This week my one and only daughter turned the magical age of 21. The flesh of my flesh, my progeny has come of age and officially claimed her “adult” title belt. In many ways she is typical of young women her age, interested in fashion, money and social media. She works full time and spends her down time between YouTube and Snapchat. Yet, I can say with pride that she is still very atypical of her age group. She is not overly fond of selfies, she has never twerked on video (that I know of), doesn’t like makeup and is hell bent on “not being like everyone else”. We had a conversation about her not ever being “normal”. I asked her where did she get the idea that was even in her blood, she didn’t come from normal parents, so her chances of inheriting normalcy were slim. However, I did point out that I found it interesting how for all of her abnormality, she had found her way into a normal job, with normal duties, in a normal city, making a normal paycheck and normally complaining about it like normal people do. She laughed and said I was a jerk. She told me she is just working the job that pays her the most money… for now.

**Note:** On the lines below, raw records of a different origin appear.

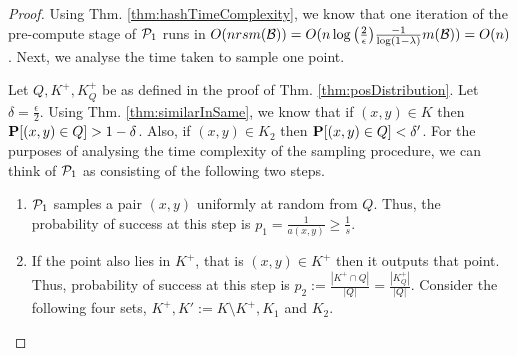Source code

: \posRuntimeLSH*
\begin{proof}
Using Thm. \ref{thm:hashTimeComplexity}, we know that one iteration of the pre-compute stage of $\mathcal P_1$ runs in $O(n r s m(\mathcal B)) = O(n\log \big(\frac{2}{\epsilon}\big)\frac{-1}{\log(1-\lambda)} m(\mathcal B)) = O(n)$. Next, we analyse the time taken to sample one point.  

Let $Q, K^+, K_Q^+$ be as defined in the proof of Thm. \ref{thm:posDistribution}. Let $\delta = \frac{\epsilon}{2}$. Using Thm. \ref{thm:similarInSame}, we know that if $(x, y) \in K$ then $\mathbf P[(x, y) \in Q] > 1-\delta$. Also, if $(x, y) \in K_2$ then $\mathbf P[(x, y) \in Q] < \delta'$. For the purposes of analysing the time complexity of the sampling procedure, we can think of $\mathcal P_1$ as consisting of the following two steps. 
\begin{enumerate}[label=\textbf{T.\arabic*}]
  \item $\mathcal P_1$ samples a pair $(x, y)$ uniformly at random from $Q$. Thus, the probability of success at this step is $p_1 = \frac{1}{a(x, y)} \ge \frac{1}{s}$. 
  \item If the point also lies in $K^+$, that is $(x, y) \in K^+$ then it outputs that point. Thus, probability of success at this step is $p_2 := \frac{|K^+ \cap Q|}{|Q|} = \frac{|K^+_Q|}{|Q|}$. Consider the following four sets, $K^+, K' := K\setminus K^+, K_1$ and $K_2$. 


\end{enumerate}
\end{proof}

I looked at my beautiful, newly dyed purple and teal haired child and life, all life, flashed before my eyes. Her life, and the thousands of lives I had lived and witnessed since her birth. In that moment I felt compelled to speak to her about life choices. That this age is one of the most important and crucial times in her life. I needed to convey to her just how powerful making choices based on well thought out strategies was in comparison to choices made by necessity from unplanned happenings. I needed to tell her this without sounding like I was giving her a sermon or making her feel like I believed her life was already destined for the normalcy she so desperately is seeking to avoid. I deeply desire for her to comprehend that while I have no regrets about the life I have created through my choices, I also understand that given a second chance I would have looked closer at the alternatives.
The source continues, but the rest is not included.